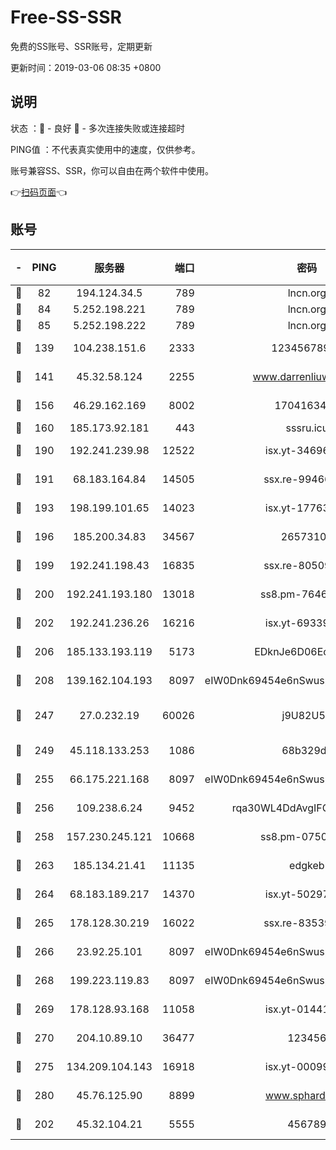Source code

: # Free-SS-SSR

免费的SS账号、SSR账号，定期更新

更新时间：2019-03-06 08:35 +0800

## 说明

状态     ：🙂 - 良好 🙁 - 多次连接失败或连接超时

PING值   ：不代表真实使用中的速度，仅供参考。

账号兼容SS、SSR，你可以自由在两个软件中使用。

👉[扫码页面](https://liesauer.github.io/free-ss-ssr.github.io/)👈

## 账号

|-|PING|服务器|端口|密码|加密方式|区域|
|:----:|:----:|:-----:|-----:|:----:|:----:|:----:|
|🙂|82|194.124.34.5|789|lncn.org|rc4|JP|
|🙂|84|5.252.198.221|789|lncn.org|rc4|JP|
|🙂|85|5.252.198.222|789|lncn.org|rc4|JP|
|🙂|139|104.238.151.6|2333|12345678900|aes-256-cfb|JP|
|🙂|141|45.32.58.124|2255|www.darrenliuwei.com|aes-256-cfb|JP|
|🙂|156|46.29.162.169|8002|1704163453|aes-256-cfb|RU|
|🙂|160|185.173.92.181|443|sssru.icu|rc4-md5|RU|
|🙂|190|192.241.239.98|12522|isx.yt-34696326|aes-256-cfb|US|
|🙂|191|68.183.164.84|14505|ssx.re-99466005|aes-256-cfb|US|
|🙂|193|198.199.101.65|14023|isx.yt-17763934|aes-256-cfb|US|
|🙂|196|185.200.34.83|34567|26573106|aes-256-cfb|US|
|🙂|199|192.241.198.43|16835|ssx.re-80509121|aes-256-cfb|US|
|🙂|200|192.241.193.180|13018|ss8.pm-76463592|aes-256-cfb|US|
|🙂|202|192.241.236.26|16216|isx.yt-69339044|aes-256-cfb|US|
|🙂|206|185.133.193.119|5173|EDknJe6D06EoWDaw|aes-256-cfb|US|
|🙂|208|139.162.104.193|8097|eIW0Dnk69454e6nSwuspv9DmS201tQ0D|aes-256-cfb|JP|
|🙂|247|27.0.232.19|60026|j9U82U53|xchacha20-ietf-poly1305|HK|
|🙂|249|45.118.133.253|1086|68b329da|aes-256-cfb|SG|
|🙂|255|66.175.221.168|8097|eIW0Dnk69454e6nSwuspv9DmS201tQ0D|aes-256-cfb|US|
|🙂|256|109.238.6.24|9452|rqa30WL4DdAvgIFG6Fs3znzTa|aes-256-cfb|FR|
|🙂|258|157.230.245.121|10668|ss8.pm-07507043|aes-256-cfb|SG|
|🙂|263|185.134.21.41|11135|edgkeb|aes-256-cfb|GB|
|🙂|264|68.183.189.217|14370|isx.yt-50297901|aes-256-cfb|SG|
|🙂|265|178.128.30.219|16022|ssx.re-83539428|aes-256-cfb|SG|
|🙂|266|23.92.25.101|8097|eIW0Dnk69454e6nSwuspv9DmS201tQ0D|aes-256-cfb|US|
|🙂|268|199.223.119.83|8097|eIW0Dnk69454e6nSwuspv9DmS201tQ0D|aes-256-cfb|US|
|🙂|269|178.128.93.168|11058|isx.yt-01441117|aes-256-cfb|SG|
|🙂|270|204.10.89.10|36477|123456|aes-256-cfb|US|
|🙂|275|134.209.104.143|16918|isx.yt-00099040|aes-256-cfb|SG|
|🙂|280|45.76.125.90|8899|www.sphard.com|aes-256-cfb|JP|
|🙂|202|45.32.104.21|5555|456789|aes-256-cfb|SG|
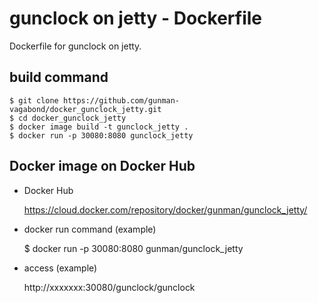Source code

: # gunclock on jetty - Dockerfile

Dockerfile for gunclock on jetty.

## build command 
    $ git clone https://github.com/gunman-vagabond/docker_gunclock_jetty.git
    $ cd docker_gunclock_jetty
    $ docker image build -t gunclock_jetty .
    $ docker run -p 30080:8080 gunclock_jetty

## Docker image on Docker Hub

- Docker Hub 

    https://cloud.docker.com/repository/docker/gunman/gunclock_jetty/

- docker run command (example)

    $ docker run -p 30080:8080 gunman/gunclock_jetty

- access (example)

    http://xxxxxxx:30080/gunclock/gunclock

○ ○ ○ ○ ○

Task to carry out: Output every entry exactly. Pictures stay out.

Solution for this problem:
Source code

: # Free-SS-SSR

免费的SS账号、SSR账号，定期更新

更新时间：2019-03-06 08:35 +0800

## 说明

状态     ：🙂 - 良好 🙁 - 多次连接失败或连接超时

PING值   ：不代表真实使用中的速度，仅供参考。

账号兼容SS、SSR，你可以自由在两个软件中使用。

👉[扫码页面](https://liesauer.github.io/free-ss-ssr.github.io/)👈

## 账号

|-|PING|服务器|端口|密码|加密方式|区域|
|:----:|:----:|:-----:|-----:|:----:|:----:|:----:|
|🙂|82|194.124.34.5|789|lncn.org|rc4|JP|
|🙂|84|5.252.198.221|789|lncn.org|rc4|JP|
|🙂|85|5.252.198.222|789|lncn.org|rc4|JP|
|🙂|139|104.238.151.6|2333|12345678900|aes-256-cfb|JP|
|🙂|141|45.32.58.124|2255|www.darrenliuwei.com|aes-256-cfb|JP|
|🙂|156|46.29.162.169|8002|1704163453|aes-256-cfb|RU|
|🙂|160|185.173.92.181|443|sssru.icu|rc4-md5|RU|
|🙂|190|192.241.239.98|12522|isx.yt-34696326|aes-256-cfb|US|
|🙂|191|68.183.164.84|14505|ssx.re-99466005|aes-256-cfb|US|
|🙂|193|198.199.101.65|14023|isx.yt-17763934|aes-256-cfb|US|
|🙂|196|185.200.34.83|34567|26573106|aes-256-cfb|US|
|🙂|199|192.241.198.43|16835|ssx.re-80509121|aes-256-cfb|US|
|🙂|200|192.241.193.180|13018|ss8.pm-76463592|aes-256-cfb|US|
|🙂|202|192.241.236.26|16216|isx.yt-69339044|aes-256-cfb|US|
|🙂|206|185.133.193.119|5173|EDknJe6D06EoWDaw|aes-256-cfb|US|
|🙂|208|139.162.104.193|8097|eIW0Dnk69454e6nSwuspv9DmS201tQ0D|aes-256-cfb|JP|
|🙂|247|27.0.232.19|60026|j9U82U53|xchacha20-ietf-poly1305|HK|
|🙂|249|45.118.133.253|1086|68b329da|aes-256-cfb|SG|
|🙂|255|66.175.221.168|8097|eIW0Dnk69454e6nSwuspv9DmS201tQ0D|aes-256-cfb|US|
|🙂|256|109.238.6.24|9452|rqa30WL4DdAvgIFG6Fs3znzTa|aes-256-cfb|FR|
|🙂|258|157.230.245.121|10668|ss8.pm-07507043|aes-256-cfb|SG|
|🙂|263|185.134.21.41|11135|edgkeb|aes-256-cfb|GB|
|🙂|264|68.183.189.217|14370|isx.yt-50297901|aes-256-cfb|SG|
|🙂|265|178.128.30.219|16022|ssx.re-83539428|aes-256-cfb|SG|
|🙂|266|23.92.25.101|8097|eIW0Dnk69454e6nSwuspv9DmS201tQ0D|aes-256-cfb|US|
|🙂|268|199.223.119.83|8097|eIW0Dnk69454e6nSwuspv9DmS201tQ0D|aes-256-cfb|US|
|🙂|269|178.128.93.168|11058|isx.yt-01441117|aes-256-cfb|SG|
|🙂|270|204.10.89.10|36477|123456|aes-256-cfb|US|
|🙂|275|134.209.104.143|16918|isx.yt-00099040|aes-256-cfb|SG|
|🙂|280|45.76.125.90|8899|www.sphard.com|aes-256-cfb|JP|
|🙂|202|45.32.104.21|5555|456789|aes-256-cfb|SG|
Source code

: # gunclock on jetty - Dockerfile

Dockerfile for gunclock on jetty.

## build command 
    $ git clone https://github.com/gunman-vagabond/docker_gunclock_jetty.git
    $ cd docker_gunclock_jetty
    $ docker image build -t gunclock_jetty .
    $ docker run -p 30080:8080 gunclock_jetty

## Docker image on Docker Hub

- Docker Hub 

    https://cloud.docker.com/repository/docker/gunman/gunclock_jetty/

- docker run command (example)

    $ docker run -p 30080:8080 gunman/gunclock_jetty

- access (example)

    http://xxxxxxx:30080/gunclock/gunclock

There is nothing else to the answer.